Task details:
Go through the entries, filter for the word "klasy", and copy every line that has it.

Supplied entries:
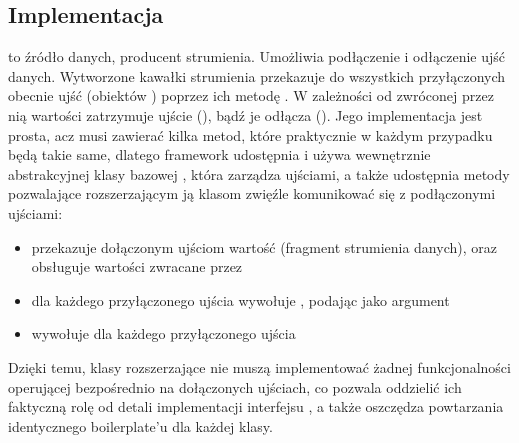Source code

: \subsection{Implementacja}


 to źródło danych, producent strumienia. Umożliwia podłączenie i odłączenie ujść
danych. Wytworzone kawałki strumienia przekazuje do wszystkich przyłączonych obecnie ujść (obiektów
) poprzez ich metodę . W zależności od zwróconej przez nią wartości
zatrzymuje ujście (), bądź je odłącza (). Jego implementacja jest
prosta, acz musi zawierać kilka metod, które praktycznie w każdym przypadku będą takie same, dlatego
framework udostępnia i używa wewnętrznie abstrakcyjnej klasy bazowej ,
która zarządza ujściami, a także udostępnia metody pozwalające rozszerzającym ją klasom zwięźle
komunikować się z podłączonymi ujściami:

\begin{itemize}

  \item {} przekazuje dołączonym ujściom wartość  (fragment
    strumienia danych), oraz obsługuje wartości zwracane przez 

  \item {} dla każdego przyłączonego ujścia wywołuje ,
    podając  jako argument

  \item {} wywołuje  dla każdego przyłączonego ujścia

\end{itemize}

Dzięki temu, klasy rozszerzające  nie muszą implementować żadnej
funkcjonalności operującej bezpośrednio na dołączonych ujściach, co pozwala oddzielić ich faktyczną
rolę od detali implementacji interfejsu , a także oszczędza powtarzania
identycznego boilerplate'u dla każdej klasy.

Completed exercise:
framework udostępnia i używa wewnętrznie abstrakcyjnej klasy bazowej ,
Dzięki temu, klasy rozszerzające  nie muszą implementować żadnej
identycznego boilerplate'u dla każdej klasy.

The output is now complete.